In regards to the concept of ‘GOB’, Dickens describes it as “the space between fantasy and reality,” commenting that he and Goddard didn’t think there was enough fantasy in hip hop. “I wanted to explore that space,” he continues, “that’s how I ended up writing ‘Shapeshift’, which is written from a child’s perspective about me turning into any old thing I want. But I didn’t want people to not be able to relate to it – I didn’t want it to become too self-indulgent – so I had one foot in reality and one foot in fantasy world.

“In ‘Violina [a song about his ex-girlfriend], I was writing it like a musical. So, I talk about the ally cats and the street rats – they’re singing in the alleyway,” he makes clear. “And I called it ‘GOB’ because it’s a very British word that’s quite fitting for a hip hop record. It means ‘to spit’ and ‘mouth’ as well. But I also quite like the Charlie and the Chocolate Factory idea of the Ever-Lasting Gobstopper. I wanted to make music that had longevity because a lot of hip hop that’s out there today is quite throwaway. I wanted to make an album that was good for something and would last longer. Plus, I wanted to forge a British sound with this album. I wanted it to sound like it came from the UK.”

We’re beginning to catch on to the excitable imagination of Dickens, much like that of a child’s, that he can’t make sense of unless he can work undisturbed – something the night time lends itself well to. “I have to be really tired to write my best music,” he tries to illustrate for us. “Really awkward thoughts start pouring out after midnight and it’s such an effort to write something, but then suddenly you get this burst of inspiration.

“The hardest thing about writing when you’re really tired is you think everything’s shit, but maybe you listen back to the recording the next day and think, ‘Oh actually, it’s quite good.’ I think it’s because that’s when I feel most relaxed. When my brain’s too awake I’m thinking about other stuff that I need to be getting on with, everyday things, but when I’m really tired, I really do feel like it’s just me on my own. When everyone’s asleep you don’t get distracted by anything else.”

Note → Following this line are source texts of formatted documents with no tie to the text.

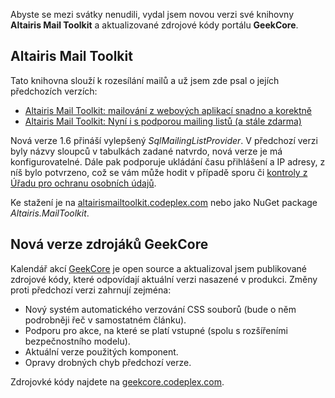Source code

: <!-- dcterms:identifier = aspnetcz#358 -->
<!-- dcterms:title = Vánoční nadílka nových verzí -->
<!-- dcterms:abstract = Abyste se mezi svátky nenudili, vydal jsem novou verzi své knihovny Altairis Mail Toolkit a aktualizované zdrojové kódy portálu GeekCore. -->
<!-- np9:categoryId = 7 -->
<!-- x4w:category = Software -->
<!-- np9:authorId = 1 -->
<!-- np9:authorEmail = michal.valasek@altairis.cz -->
<!-- dcterms:creator = Michal Altair Valášek -->
<!-- dcterms:created = 2011-12-24T21:32:45.133+01:00 -->
<!-- dcterms:dateAccepted = 2011-12-24T21:32:46+01:00 -->
<!-- x4w:pictureWidth = 150 -->
<!-- x4w:pictureHeight = 130 -->
<!-- x4w:pictureUrl = /perex-pictures/20100608-altairis-mail-toolkit-mailovani-z-webovych-aplikaci-snadno-a-korektne.png -->

Abyste se mezi svátky nenudili, vydal jsem novou verzi své knihovny **Altairis Mail Toolkit** a aktualizované zdrojové kódy portálu **GeekCore**.

## Altairis Mail Toolkit

Tato knihovna slouží k rozesílání mailů a už jsem zde psal o jejích předchozích verzích:

*   [Altairis Mail Toolkit: mailování z webových aplikací snadno a korektně](http://www.aspnet.cz/articles/286-altairis-mail-toolkit-mailovani-z-webovych-aplikaci-snadno-a-korektne)
*   [Altairis Mail Toolkit: Nyní i s podporou mailing listů (a stále zdarma)](http://www.aspnet.cz/articles/325-altairis-mail-toolkit-nyni-i-s-podporou-mailing-listu-a-stale-zdarma)

Nová verze 1.6 přináší vylepšený *SqlMailingListProvider*. V předchozí verzi byly názvy sloupců v tabulkách zadané natvrdo, nová verze je má konfigurovatelné. Dále pak podporuje ukládání času přihlášení a IP adresy, z níš bylo potvrzeno, což se vám může hodit v případě sporu či [kontroly z Úřadu pro ochranu osobních údajů](http://www.lupa.cz/clanky/spam-a-urad-pro-ochranu-osobnich-udaju/).

Ke stažení je na [altairismailtoolkit.codeplex.com](http://altairismailtoolkit.codeplex.com/) nebo jako NuGet package *Altairis.MailToolkit*.

## Nová verze zdrojáků GeekCore

Kalendář akcí [GeekCore](http://www.geekcore.cz/) je open source a aktualizoval jsem publikované zdrojové kódy, které odpovídají aktuální verzi nasazené v produkci. Změny proti předchozí verzi zahrnují zejména:

*   Nový systém automatického verzování CSS souborů (bude o něm podrobněji řeč v samostatném článku).
*   Podporu pro akce, na které se platí vstupné (spolu s rozšířeními bezpečnostního modelu).
*   Aktuální verze použitých komponent.
*   Opravy drobných chyb předchozí verze.

Zdrojovké kódy najdete na [geekcore.codeplex.com](http://geekcore.codeplex.com/).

This is one technique he’ll doubtless be taking to approach his sophomore LP, but one thing’s for sure, it won’t be in his hometown. “I really want to write my next album in another city, maybe Tokyo or New York, because I think just being in a different environment will inspire me. I can’t write another album in Ipswich,” he sighs, pausing for thought. “Yeah, I’m sure, I just can’t write in Ipswich again. So we’ll see what happens, maybe I’ll go to New York and make some music up there. I really want to work with Dave Sitek of TV On The Radio. He said he’s a fan of my music, so I think we’re going to do something in the future. Maybe he’ll be on my next album, who knows?” And on that tempting note, he leaves us with a hundred new questions, but we’ll have to await album number two. Until then, ‘GOB’ is going on repeat to tide us over.